-------- Task inputs --------

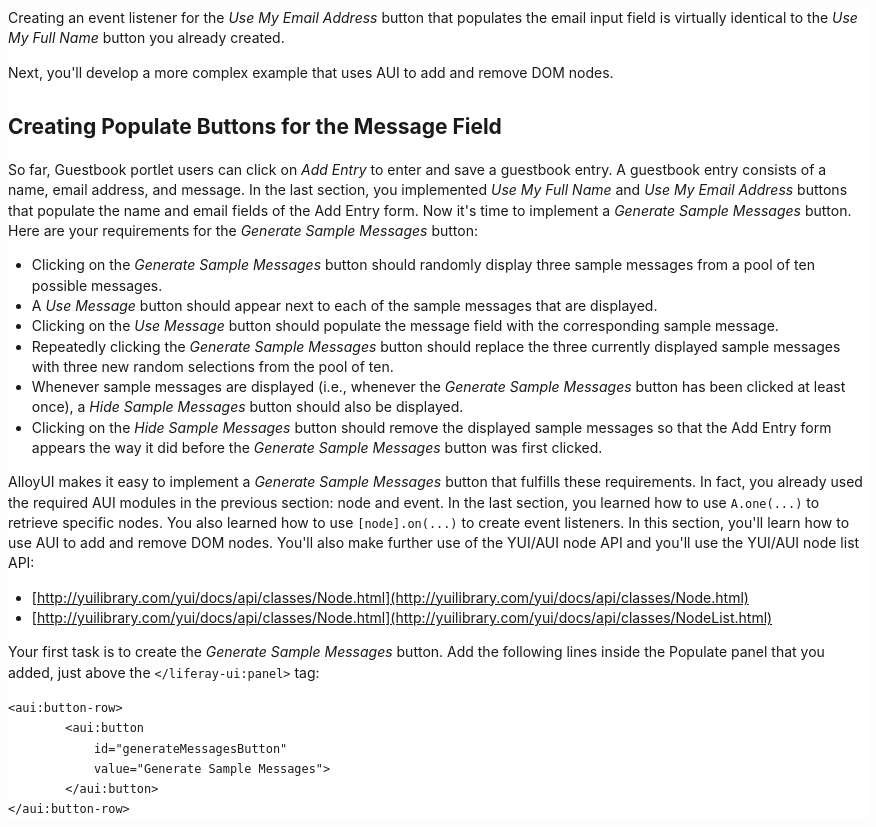 Creating an event listener for the *Use My Email Address* button that populates
the email input field is virtually identical to the *Use My Full
Name* button you already created.

Next, you'll develop a more complex example that uses AUI to add and remove DOM
nodes.

## Creating Populate Buttons for the Message Field [](id=creating-autopopulate-buttons-for-the-message-field)

So far, Guestbook portlet users can click on *Add Entry* to enter and save a
guestbook entry. A guestbook entry consists of a name, email address, and
message. In the last section, you implemented *Use My Full Name* and *Use My
Email Address* buttons that populate the name and email fields of the Add
Entry form. Now it's time to implement a *Generate Sample Messages* button. Here
are your requirements for the *Generate Sample Messages* button:

- Clicking on the *Generate Sample Messages* button should randomly display
  three sample messages from a pool of ten possible messages.
- A *Use Message* button should appear next to each of the sample messages that
  are displayed.
- Clicking on the *Use Message* button should populate the message field with
  the corresponding sample message.
- Repeatedly clicking the *Generate Sample Messages* button should replace
  the three currently displayed sample messages with three new random selections
  from the pool of ten.
- Whenever sample messages are displayed (i.e., whenever the *Generate Sample
  Messages* button has been clicked at least once), a *Hide Sample Messages*
  button should also be displayed.
- Clicking on the *Hide Sample Messages* button should remove the displayed
  sample messages so that the Add Entry form appears the way it did before the
  *Generate Sample Messages* button was first clicked.

AlloyUI makes it easy to implement a *Generate Sample Messages* button that
fulfills these requirements. In fact, you already used the required AUI modules
in the previous section: node and event. In the last section, you learned how to
use `A.one(...)` to retrieve specific nodes. You also learned how to use
`[node].on(...)` to create event listeners. In this section, you'll learn how to
use AUI to add and remove DOM nodes. You'll also make further use of the YUI/AUI
node API and you'll use the YUI/AUI node list API:

- [http://yuilibrary.com/yui/docs/api/classes/Node.html](http://yuilibrary.com/yui/docs/api/classes/Node.html)
- [http://yuilibrary.com/yui/docs/api/classes/Node.html](http://yuilibrary.com/yui/docs/api/classes/NodeList.html)

Your first task is to create the *Generate Sample Messages* button. Add the
following lines inside the Populate panel that you added, just above the
`</liferay-ui:panel>` tag:

    <aui:button-row>
            <aui:button 
                id="generateMessagesButton" 
                value="Generate Sample Messages">
            </aui:button>
    </aui:button-row>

--------

- **Aim of the task**: Return, word for word, each line from the one that contains "fulfills these requirements." through the end of the listing above.

- **Solved problem**:
fulfills these requirements. In fact, you already used the required AUI modules
in the previous section: node and event. In the last section, you learned how to
use `A.one(...)` to retrieve specific nodes. You also learned how to use
`[node].on(...)` to create event listeners. In this section, you'll learn how to
use AUI to add and remove DOM nodes. You'll also make further use of the YUI/AUI
node API and you'll use the YUI/AUI node list API:

- [http://yuilibrary.com/yui/docs/api/classes/Node.html](http://yuilibrary.com/yui/docs/api/classes/Node.html)
- [http://yuilibrary.com/yui/docs/api/classes/Node.html](http://yuilibrary.com/yui/docs/api/classes/NodeList.html)

Your first task is to create the *Generate Sample Messages* button. Add the
following lines inside the Populate panel that you added, just above the
`</liferay-ui:panel>` tag:

    <aui:button-row>
            <aui:button 
                id="generateMessagesButton" 
                value="Generate Sample Messages">
            </aui:button>
    </aui:button-row>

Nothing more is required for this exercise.